Alcohol kills students in many ways


The recent alcohol-related deaths at Louisiana State University and MIT have focused national attention on underage and binge drinking, which in numerous ways have contributed to the tragic deaths of young people.

According to the National Center for Health Statistics, alcohol poisoning killed 375 young people ages 15-24 in 1994, the latest year for which figures are available. In 1996, 2,315 people between 15 and 20 years old died in alcohol-related car crashes. The situation was even worse 15 years ago, when 5,380 youths aged 15-20 died in alcohol-related crashes.

A search through the World Wide Web archives of the Chronicle of Higher Education and Boston newspapers found the stories of how at least 17 young people died in 1996 and 1997. Alcohol affected the judgment and abilities of these 17, who died by fire, drowning, falling, choking on their vomit, accident, bleeding to death and alcohol poisoning in eight US states. Here is a brief report on their tragedies, in chronological order.

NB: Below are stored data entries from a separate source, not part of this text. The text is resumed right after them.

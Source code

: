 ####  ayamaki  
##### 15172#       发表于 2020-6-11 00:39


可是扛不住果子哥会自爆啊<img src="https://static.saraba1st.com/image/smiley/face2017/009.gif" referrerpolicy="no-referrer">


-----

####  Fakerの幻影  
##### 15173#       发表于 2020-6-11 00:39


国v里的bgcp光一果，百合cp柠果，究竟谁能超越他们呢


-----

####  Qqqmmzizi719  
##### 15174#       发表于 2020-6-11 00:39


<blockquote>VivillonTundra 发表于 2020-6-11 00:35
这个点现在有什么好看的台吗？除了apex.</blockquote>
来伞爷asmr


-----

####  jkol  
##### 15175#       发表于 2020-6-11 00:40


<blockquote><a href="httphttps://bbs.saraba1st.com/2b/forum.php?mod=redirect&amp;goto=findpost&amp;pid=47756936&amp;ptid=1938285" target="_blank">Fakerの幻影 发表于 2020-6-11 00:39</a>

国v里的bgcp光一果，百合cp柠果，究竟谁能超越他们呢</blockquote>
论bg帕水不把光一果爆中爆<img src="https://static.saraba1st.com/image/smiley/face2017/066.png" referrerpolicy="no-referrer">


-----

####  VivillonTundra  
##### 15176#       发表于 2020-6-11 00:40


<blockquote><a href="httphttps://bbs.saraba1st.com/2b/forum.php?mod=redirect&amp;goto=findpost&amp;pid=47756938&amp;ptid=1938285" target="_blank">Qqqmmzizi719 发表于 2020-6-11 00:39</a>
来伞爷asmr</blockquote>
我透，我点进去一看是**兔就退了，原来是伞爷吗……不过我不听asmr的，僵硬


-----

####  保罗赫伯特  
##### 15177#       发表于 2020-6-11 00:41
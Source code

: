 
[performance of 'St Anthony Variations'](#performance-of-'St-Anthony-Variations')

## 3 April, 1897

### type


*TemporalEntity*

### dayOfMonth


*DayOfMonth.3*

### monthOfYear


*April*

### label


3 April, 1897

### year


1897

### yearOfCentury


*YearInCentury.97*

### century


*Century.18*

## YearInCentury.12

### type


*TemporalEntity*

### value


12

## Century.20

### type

  • Radford, VA, February 1996--Christopher Mirch, a senior at Radford University, had a blood-alcohol level of .25, more than three times the drunk driving level of .08 in Virginia, when firefighters found him unconscious in a bathroom after his off-campus house accidentally caught fire at 2am. He died of smoke inhalation.
  • Brunswick, ME, April 1996--Cameron Brett, 20, a sophomore at the University of Maine, had a blood-alcohol level nearly twice the legal limit for driving when he fell three stories to his death while trying to climb onto the roof of Bowdoin College's Chi Delta Phi fraternity.
  • Chapel Hill, NC, May 1996--Four students with blood-alcohol levels of .14 to .20 were among five students killed when fire engulfed the Phi Gamma Delta house at the University of North Carolina. Fire officials suspect the fire was started by a cigarette tossed into a basement wastebasket.
  • Cohasset, MA, June 1996--Gregory Smith, 18, drove away from a drinking party at a local home and died when he crashed into a pole.
  • North Andover, MA, July 1996--Kyle Wentworth, 19, died when he was struck by a commuter train along the Merrimack River while playing an alcohol-fueled game of chicken.
  • Charlottesville, VA, October 1996--Elizabeth McGowan, a senior at the University of Virginia, had a blood-alcohol level of .25 when she died when a fire ripped through her off-campus apartment. She died of smoke inhalation after a smoke bomb, which had been tossed into her apartment by two friends as a joke earlier in the evening, smoldered and finally caught fire after the party had ended and she had fallen asleep.
  • Frostburg, MD, November 1996--John Eric Stinner, 20, a freshman at Frostburg State University, was found dead after drinking six to eight cups of beer and 12 to 14 shots of vodka at an unofficial, off-campus fraternity which had charged admission to its party. Seven students and a recent graduate of Frostburg State were charged with manslaughter in February 1997.
  • Oneonta, NY, May 1997--Robert Jordan, 22, of Plymouth, MA, a student at Hartwick College, drowned after falling into a river after a night of drinking.
  • Los Angeles, July 1997--Two UCLA members of Lambda Chi Alpha drowned in Lake Mead after a drinking party.
  • Baton Rouge, LA, August 1997--Benjamin D. Wynne, a sophomore at Louisiana State University and a new pledge at Sigma Alpha Epsilon fraternity, had a blood-alcohol level of .588 and died of alcohol poisoning after a "bid night" party organized by his fraternity at a local bar. Campus police were called to the fraternity at 1:30am and found about a dozen students passed out. Four students, including Mr. Wynne, were taken to hospitals by paramedics.
  • Amherst, MA, September 1997--Adam Prentice, 21, a junior, had a blood alcohol level of .12 when he tried to climb the glass roof of a greenhouse at the University of Massachusetts. He fell through the glass and bled to death.
  • North Andover, MA, September 1997--Meaghan Duggan, 17, died after drinking heavily at a private party. She fell down the cellar stairs and fractured her skull.
  • Boston, MA, September 1997--Scott Krueger, 18, a freshman at MIT living at Phi Gamma Delta, had a blood-alcohol level of .41 after a night of heavy drinking at the fraternity. He died of alcohol poisoning and choking on his own vomit.

A version of this article appeared in MIT Tech Talk on October 22, 1997.